■ **MATERIAL SUPPLIED**
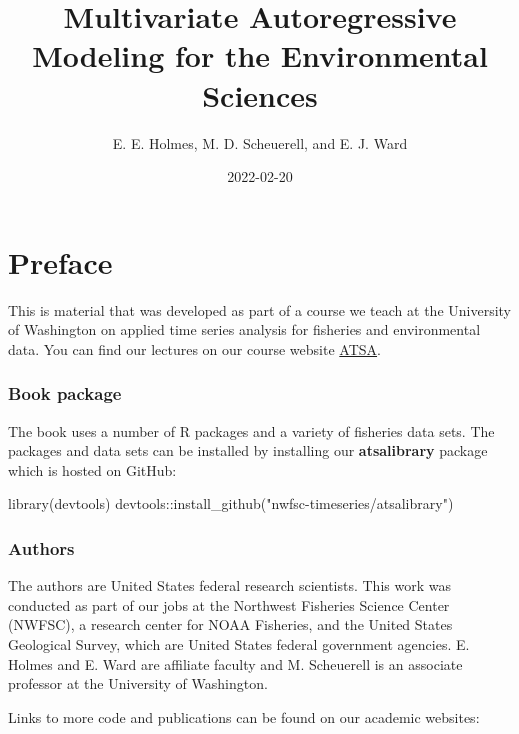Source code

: \documentclass[
  12pt,
]{book}
\title{Multivariate Autoregressive Modeling for the Environmental Sciences}
\author{E. E. Holmes, M. D. Scheuerell, and E. J. Ward}
\date{2022-02-20}
\newenvironment{Shaded}{\begin{snugshade}}{\end{snugshade}}
\newcommand{\FunctionTok}[1]{\textcolor[rgb]{0.00,0.00,0.00}{#1}}
\newcommand{\NormalTok}[1]{#1}
\newcommand{\SpecialCharTok}[1]{\textcolor[rgb]{0.00,0.00,0.00}{#1}}
\newcommand{\StringTok}[1]{\textcolor[rgb]{0.31,0.60,0.02}{#1}}
\begin{document}
\maketitle

{
\setcounter{tocdepth}{1}
\tableofcontents
}
\hypertarget{preface}{%
\chapter*{Preface}\label{preface}}


This is material that was developed as part of a course we teach at the University of Washington on applied time series analysis for fisheries and environmental data. You can find our lectures on our course website \href{https://nwfsc-timeseries.github.io/atsa/}{ATSA}.

\hypertarget{book-package}{%
\subsection*{Book package}\label{book-package}}


The book uses a number of R packages and a variety of fisheries data sets. The packages and data sets can be installed by installing our \textbf{atsalibrary} package which is hosted on GitHub:

\begin{Shaded}
\begin{Highlighting}[]
\FunctionTok{library}\NormalTok{(devtools)}
\NormalTok{devtools}\SpecialCharTok{::}\FunctionTok{install\_github}\NormalTok{(}\StringTok{"nwfsc{-}timeseries/atsalibrary"}\NormalTok{)}
\end{Highlighting}
\end{Shaded}

\hypertarget{authors}{%
\subsection*{Authors}\label{authors}}


The authors are United States federal research scientists. This work was conducted as part of our jobs at the Northwest Fisheries Science Center (NWFSC), a research center for NOAA Fisheries, and the United States Geological Survey, which are United States federal government agencies. E. Holmes and E. Ward are affiliate faculty and M. Scheuerell is an associate professor at the University of Washington.

Links to more code and publications can be found on our academic websites:
\end{document}
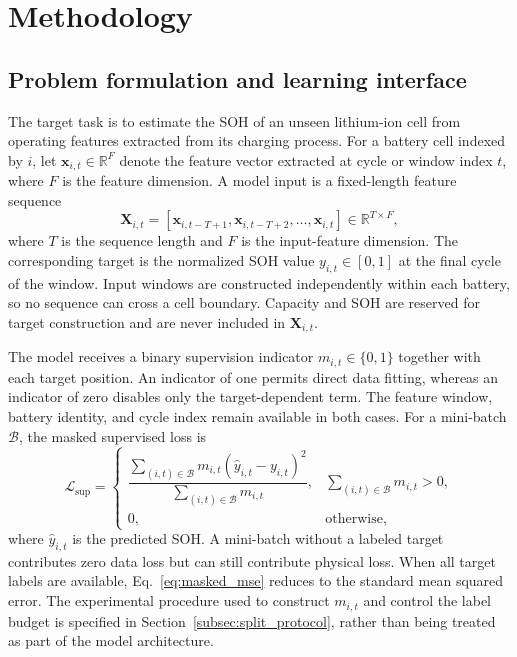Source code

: \documentclass[a4paper,fleqn]{cas-dc}
\begin{document}
\section{Methodology}
\label{sec:methodology}

\subsection{Problem formulation and learning interface}
\label{subsec:problem_formulation}

The target task is to estimate the SOH of an unseen lithium-ion cell from operating features extracted from its charging process. For a battery cell indexed by $i$, let $\mathbf{x}_{i,t}\in\mathbb{R}^{F}$ denote the feature vector extracted at cycle or window index $t$, where $F$ is the feature dimension. A model input is a fixed-length feature sequence
\begin{equation}
\mathbf{X}_{i,t}=\left[\mathbf{x}_{i,t-T+1},\mathbf{x}_{i,t-T+2},\ldots,\mathbf{x}_{i,t}\right]\in\mathbb{R}^{T\times F},
\label{eq:input_sequence}
\end{equation}
where $T$ is the sequence length and $F$ is the input-feature dimension. The corresponding target is the normalized SOH value $y_{i,t}\in[0,1]$ at the final cycle of the window. Input windows are constructed independently within each battery, so no sequence can cross a cell boundary. Capacity and SOH are reserved for target construction and are never included in $\mathbf{X}_{i,t}$.

The model receives a binary supervision indicator $m_{i,t}\in\{0,1\}$ together with each target position. An indicator of one permits direct data fitting, whereas an indicator of zero disables only the target-dependent term. The feature window, battery identity, and cycle index remain available in both cases. For a mini-batch $\mathcal{B}$, the masked supervised loss is
\begin{equation}
\mathcal{L}_{\mathrm{sup}}=
\begin{cases}
\dfrac{\sum_{(i,t)\in\mathcal{B}} m_{i,t}\left(\hat{y}_{i,t}-y_{i,t}\right)^2}
{\sum_{(i,t)\in\mathcal{B}} m_{i,t}}, & \sum_{(i,t)\in\mathcal{B}}m_{i,t}>0,\\[6pt]
0, & \text{otherwise},
\end{cases}
\label{eq:masked_mse}
\end{equation}
where $\hat{y}_{i,t}$ is the predicted SOH. A mini-batch without a labeled target contributes zero data loss but can still contribute physical loss. When all target labels are available, Eq.~\eqref{eq:masked_mse} reduces to the standard mean squared error. The experimental procedure used to construct $m_{i,t}$ and control the label budget is specified in Section~\ref{subsec:split_protocol}, rather than being treated as part of the model architecture.
\end{document}
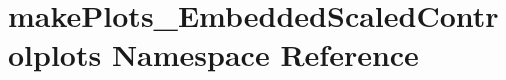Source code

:\hypertarget{namespacemakePlots__EmbeddedScaledControlplots}{
\section{makePlots\_\-EmbeddedScaledControlplots Namespace Reference}
\label{namespacemakePlots__EmbeddedScaledControlplots}
}
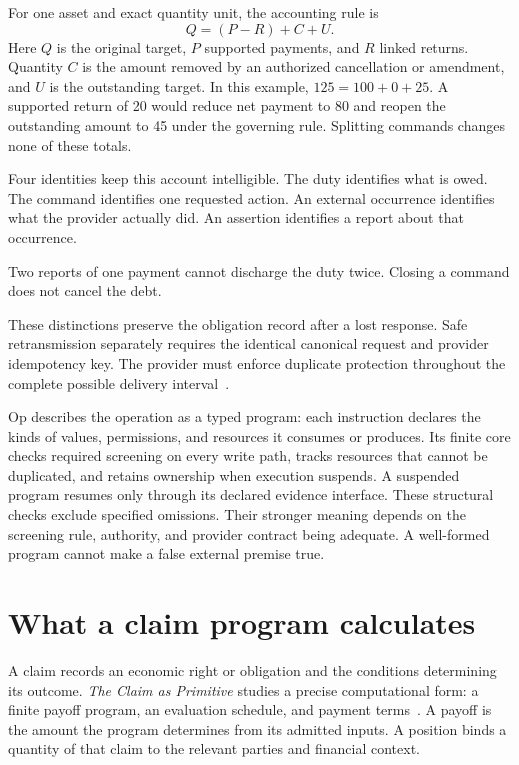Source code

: \documentclass{momentum}
\begin{document}
For one asset and exact quantity unit, the accounting rule is
\[
 Q=(P-R)+C+U.
\]
Here $Q$ is the original target, $P$ supported payments, and $R$ linked returns. Quantity $C$ is the amount removed by an authorized cancellation or amendment, and $U$ is the outstanding target. In this example, $125=100+0+25$. A supported return of 20 would reduce net payment to 80 and reopen the outstanding amount to 45 under the governing rule. Splitting commands changes none of these totals.

Four identities keep this account intelligible. The duty identifies what is owed. The command identifies one requested action. An external occurrence identifies what the provider actually did. An assertion identifies a report about that occurrence.

Two reports of one payment cannot discharge the duty twice. Closing a command does not cancel the debt.

These distinctions preserve the obligation record after a lost response. Safe retransmission separately requires the identical canonical request and provider idempotency key. The provider must enforce duplicate protection throughout the complete possible delivery interval~\cite[Section~5.13]{op}.

Op describes the operation as a typed program: each instruction declares the kinds of values, permissions, and resources it consumes or produces. Its finite core checks required screening on every write path, tracks resources that cannot be duplicated, and retains ownership when execution suspends. A suspended program resumes only through its declared evidence interface. These structural checks exclude specified omissions. Their stronger meaning depends on the screening rule, authority, and provider contract being adequate. A well-formed program cannot make a false external premise true.

\section{What a claim program calculates}
\label{sec:calculation}

A claim records an economic right or obligation and the conditions determining its outcome. \emph{The Claim as Primitive} studies a precise computational form: a finite payoff program, an evaluation schedule, and payment terms~\cite{claim}. A payoff is the amount the program determines from its admitted inputs. A position binds a quantity of that claim to the relevant parties and financial context.
\end{document}
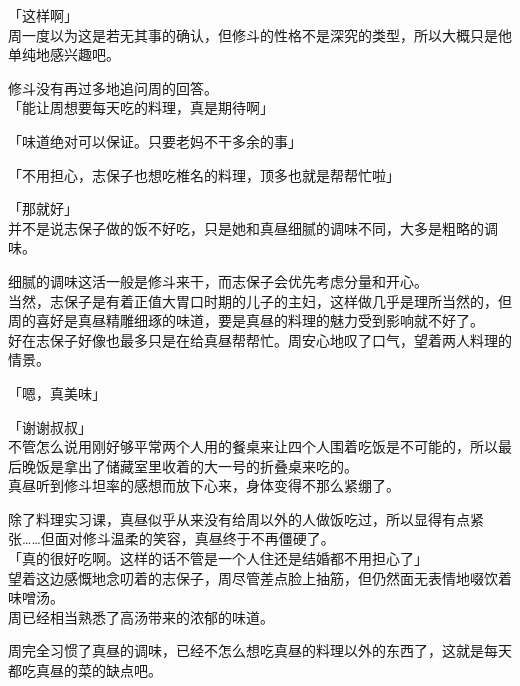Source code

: 「这样啊」\\

周一度以为这是若无其事的确认，但修斗的性格不是深究的类型，所以大概只是他单纯地感兴趣吧。

修斗没有再过多地追问周的回答。\\

「能让周想要每天吃的料理，真是期待啊」

「味道绝对可以保证。只要老妈不干多余的事」

「不用担心，志保子也想吃椎名的料理，顶多也就是帮帮忙啦」

「那就好」\\

并不是说志保子做的饭不好吃，只是她和真昼细腻的调味不同，大多是粗略的调味。

细腻的调味这活一般是修斗来干，而志保子会优先考虑分量和开心。\\

当然，志保子是有着正值大胃口时期的儿子的主妇，这样做几乎是理所当然的，但周的喜好是真昼精雕细琢的味道，要是真昼的料理的魅力受到影响就不好了。\\

好在志保子好像也最多只是在给真昼帮帮忙。周安心地叹了口气，望着两人料理的情景。\\

\vspace{2\baselineskip}

「嗯，真美味」

「谢谢叔叔」\\

不管怎么说用刚好够平常两个人用的餐桌来让四个人围着吃饭是不可能的，所以最后晚饭是拿出了储藏室里收着的大一号的折叠桌来吃的。\\

真昼听到修斗坦率的感想而放下心来，身体变得不那么紧绷了。

除了料理实习课，真昼似乎从来没有给周以外的人做饭吃过，所以显得有点紧张……但面对修斗温柔的笑容，真昼终于不再僵硬了。\\

「真的很好吃啊。这样的话不管是一个人住还是结婚都不用担心了」\\

望着这边感慨地念叨着的志保子，周尽管差点脸上抽筋，但仍然面无表情地啜饮着味噌汤。\\

周已经相当熟悉了高汤带来的浓郁的味道。

周完全习惯了真昼的调味，已经不怎么想吃真昼的料理以外的东西了，这就是每天都吃真昼的菜的缺点吧。\\

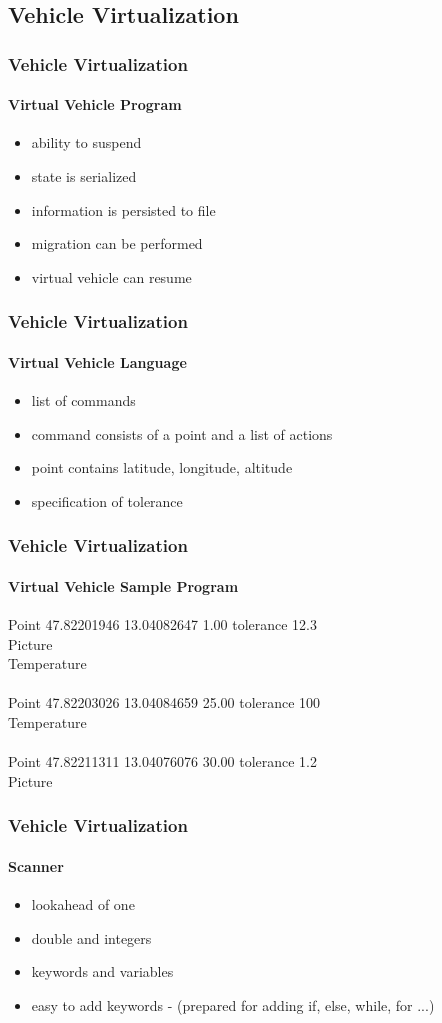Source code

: \documentclass{beamer}
\begin{document}
\subsection{Vehicle Virtualization}

\begin{frame}\frametitle{Vehicle Virtualization}\framesubtitle{Virtual Vehicle Program}
\begin{itemize}
\item ability to suspend
\item state is serialized
\item information is persisted to file
\item migration can be performed
\item virtual vehicle can resume
\end{itemize} 
\end{frame}

\begin{frame}\frametitle{Vehicle Virtualization}\framesubtitle{Virtual Vehicle Language}
\begin{itemize}
\item list of commands
\item command consists of a point and a list of actions
\item point contains latitude, longitude, altitude
\item specification of tolerance
\end{itemize} 
\end{frame}

\begin{frame}\frametitle{Vehicle Virtualization}\framesubtitle{Virtual Vehicle Sample Program}
Point 47.82201946 13.04082647 1.00 tolerance 12.3\\
Picture \\
Temperature\\
\\
Point 47.82203026 13.04084659 25.00 tolerance 100 \\
Temperature\\
\\
Point 47.82211311 13.04076076 30.00 tolerance 1.2\\
Picture
\end{frame}

\begin{frame}\frametitle{Vehicle Virtualization}\framesubtitle{Scanner}
\begin{itemize}
\item lookahead of one
\item double and integers
\item keywords and variables
\item easy to add keywords - (prepared for adding if, else, while, for ...)
\end{itemize} 
\end{frame}
\end{document}
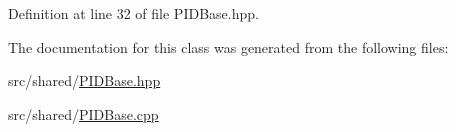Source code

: Definition at line 32 of file P\-I\-D\-Base.\-hpp.



The documentation for this class was generated from the following files\-:\begin{DoxyCompactItemize}
\item 
src/shared/\hyperlink{PIDBase_8hpp}{P\-I\-D\-Base.\-hpp}\item 
src/shared/\hyperlink{PIDBase_8cpp}{P\-I\-D\-Base.\-cpp}\end{DoxyCompactItemize}
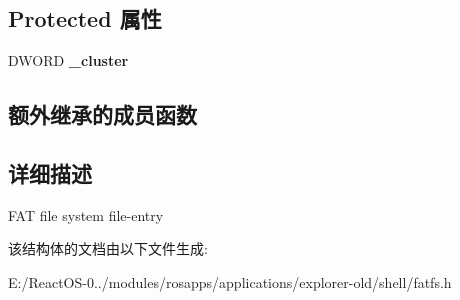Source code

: \subsection*{Protected 属性}
\begin{DoxyCompactItemize}
\item 
\mbox{\label{struct_f_a_t_entry_ac9c200fde61c1929f9ae09c7ae530197}} 
D\+W\+O\+RD {\bfseries \+\_\+cluster}
\end{DoxyCompactItemize}
\subsection*{额外继承的成员函数}


\subsection{详细描述}
F\+AT file system file-\/entry 

该结构体的文档由以下文件生成\+:\begin{DoxyCompactItemize}
\item 
E\+:/\+React\+O\+S-\/0../modules/rosapps/applications/explorer-\/old/shell/fatfs.\+h\end{DoxyCompactItemize}
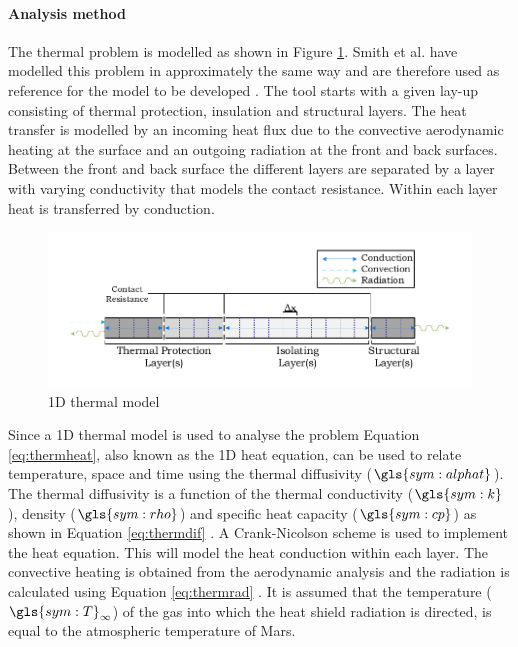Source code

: \paragraph{Analysis method}
The thermal problem is modelled as shown in Figure \ref{fig:1dmodelthermal}. Smith et al. have modelled this problem in approximately the same way and are therefore used as reference for the model to be developed \cite{Smith2011}. The tool starts with a given lay-up consisting of thermal protection, insulation and structural layers. The heat transfer is modelled by an incoming heat flux due to the convective aerodynamic heating at the surface and an outgoing radiation at the front and back surfaces. Between the front and back surface the different layers are separated by a layer with varying conductivity that models the contact resistance. Within each layer heat is transferred by conduction.

\begin{figure}[h]
	\centering
	\includegraphics{./Figure/Thermal/1dmodelthermal.pdf}
	\caption{1D thermal model}
	\label{fig:1dmodelthermal}
\end{figure}

Since a 1D thermal model is used to analyse the problem Equation \ref{eq:thermheat}, also known as the 1D heat equation, can be used to relate temperature, space and time using the thermal diffusivity ($\gls{sym:alphat}$). The thermal diffusivity is a function of the thermal conductivity ($\gls{sym:k}$), density ($\gls{sym:rho}$) and specific heat capacity ($\gls{sym:cp}$) as shown in Equation \ref{eq:thermdif} \cite{Holman2002}. A Crank-Nicolson scheme is used to implement the heat equation. This will model the heat conduction within each layer. The convective heating is obtained from the aerodynamic analysis and the radiation is calculated using Equation \ref{eq:thermrad} \cite{Holman2002}. It is assumed that the temperature ($\gls{sym:T}_\infty$) of the gas into which the heat shield radiation is directed, is equal to the atmospheric temperature of Mars.

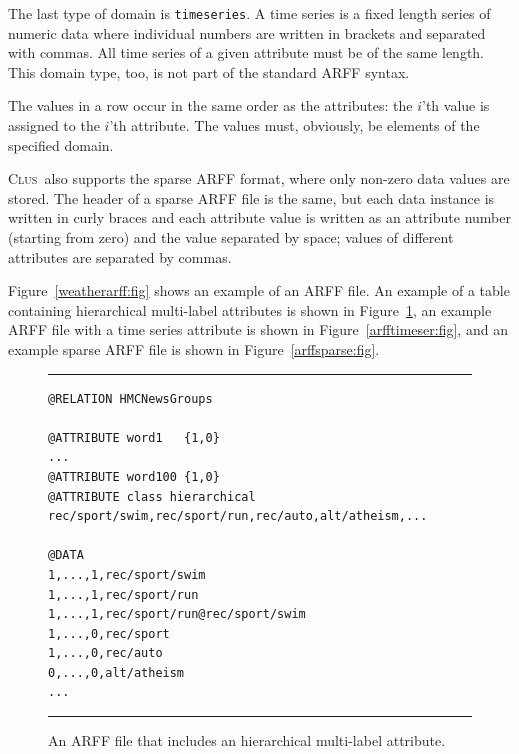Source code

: \documentclass[a4paper]{report}
\newcommand{\clus}{\textsc{Clus}}
\begin{document}
The last type of domain is \texttt{timeseries}. A time series is a fixed length series of numeric data where individual numbers are written in brackets and separated with commas. All time series of a given attribute must be of the same length. This domain type, too, is not part of the standard ARFF syntax.

The values in a	 row occur in the same order as the attributes: the $i$'th value is assigned to the $i$'th attribute.  The values must, obviously, be elements of the specified domain.  

\clus\ also supports the sparse ARFF format, where only non-zero data values are stored. The header of a sparse ARFF file is the same, but each data instance is written in curly braces and each attribute value is written as an attribute number (starting from zero) and the value separated by space; values of different attributes are separated by commas.

Figure~\ref{weatherarff:fig} shows an example of an ARFF file. An example of a table containing hierarchical multi-label attributes is shown in Figure~\ref{arffhmc:fig}, an example ARFF file with a time series attribute is shown in Figure~\ref{arfftimeser:fig}, and an example sparse ARFF file is shown in Figure~\ref{arffsparse:fig}.

\begin{figure}[tb]
\hrule\vspace{1em}
\begin{verbatim}
@RELATION HMCNewsGroups

@ATTRIBUTE word1   {1,0}
...
@ATTRIBUTE word100 {1,0}
@ATTRIBUTE class hierarchical rec/sport/swim,rec/sport/run,rec/auto,alt/atheism,...

@DATA
1,...,1,rec/sport/swim
1,...,1,rec/sport/run
1,...,1,rec/sport/run@rec/sport/swim
1,...,0,rec/sport
1,...,0,rec/auto
0,...,0,alt/atheism
...
\end{verbatim}
\hrule\vspace{1em}
\caption{An ARFF file that includes an hierarchical multi-label attribute.}
\label{arffhmc:fig}
\end{figure}
\end{document}
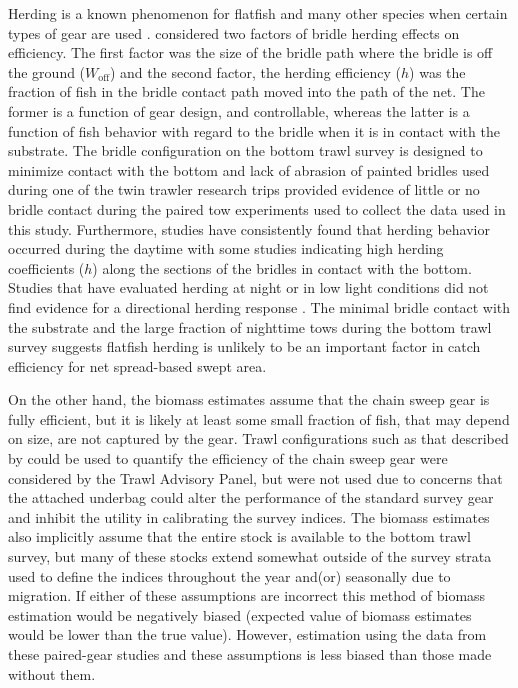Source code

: \documentclass[
  12pt,
]{article}
\begin{document}
Herding is a known phenomenon for flatfish and many other species when
certain types of gear are used
\citep{rammxiao95,somertonmunro01,somertonetal07,roseetal10}.
\citet{somertonmunro01} considered two factors of bridle herding effects
on efficiency. The first factor was the size of the bridle path where
the bridle is off the ground (\(W_\text{off}\)) and the second factor,
the herding efficiency (\(h\)) was the fraction of fish in the bridle
contact path moved into the path of the net. The former is a function of
gear design, and controllable, whereas the latter is a function of fish
behavior with regard to the bridle when it is in contact with the
substrate. The bridle configuration on the bottom trawl survey is
designed to minimize contact with the bottom and lack of abrasion of
painted bridles used during one of the twin trawler research trips
provided evidence of little or no bridle contact during the paired tow
experiments used to collect the data used in this study. Furthermore,
studies have consistently found that herding behavior occurred during
the daytime
\citep{glasswardle89,somertonmunro01,ryerbarnett06,bryanetal14,ryeretal10,deanetal21}
with some studies indicating high herding coefficients (\(h\)) along the
sections of the bridles in contact with the bottom. Studies that have
evaluated herding at night or in low light conditions did not find
evidence for a directional herding response
\citep{glasswardle89,ryerbarnett06,ryer08,ryeretal10}. The minimal
bridle contact with the substrate and the large fraction of nighttime
tows during the bottom trawl survey suggests flatfish herding is
unlikely to be an important factor in catch efficiency for net
spread-based swept area.

On the other hand, the biomass estimates assume that the chain sweep
gear is fully efficient, but it is likely at least some small fraction
of fish, that may depend on size, are not captured by the gear. Trawl
configurations such as that described by \citet{munrosomerton02} could
be used to quantify the efficiency of the chain sweep gear were
considered by the Trawl Advisory Panel, but were not used due to
concerns that the attached underbag could alter the performance of the
standard survey gear and inhibit the utility in calibrating the survey
indices. The biomass estimates also implicitly assume that the entire
stock is available to the bottom trawl survey, but many of these stocks
extend somewhat outside of the survey strata used to define the indices
throughout the year and(or) seasonally due to migration. If either of
these assumptions are incorrect this method of biomass estimation would
be negatively biased (expected value of biomass estimates would be lower
than the true value). However, estimation using the data from these
paired-gear studies and these assumptions is less biased than those made
without them.
\end{document}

■ **WORK TO BE COMPLETED**
All lines above from the one holding "并不是说志保子做的饭不好吃，只是她和真昼细腻的调味不同，大多是粗略的调味。" to the one holding "除了料理实习课，真昼似乎从来", inclusive, are to be copied exactly; no other line is wanted.

■ **SOLUTION TO THIS TASK**
并不是说志保子做的饭不好吃，只是她和真昼细腻的调味不同，大多是粗略的调味。

细腻的调味这活一般是修斗来干，而志保子会优先考虑分量和开心。\\

当然，志保子是有着正值大胃口时期的儿子的主妇，这样做几乎是理所当然的，但周的喜好是真昼精雕细琢的味道，要是真昼的料理的魅力受到影响就不好了。\\

好在志保子好像也最多只是在给真昼帮帮忙。周安心地叹了口气，望着两人料理的情景。\\

\vspace{2\baselineskip}

「嗯，真美味」

「谢谢叔叔」\\

不管怎么说用刚好够平常两个人用的餐桌来让四个人围着吃饭是不可能的，所以最后晚饭是拿出了储藏室里收着的大一号的折叠桌来吃的。\\

真昼听到修斗坦率的感想而放下心来，身体变得不那么紧绷了。

除了料理实习课，真昼似乎从来没有给周以外的人做饭吃过，所以显得有点紧张……但面对修斗温柔的笑容，真昼终于不再僵硬了。\\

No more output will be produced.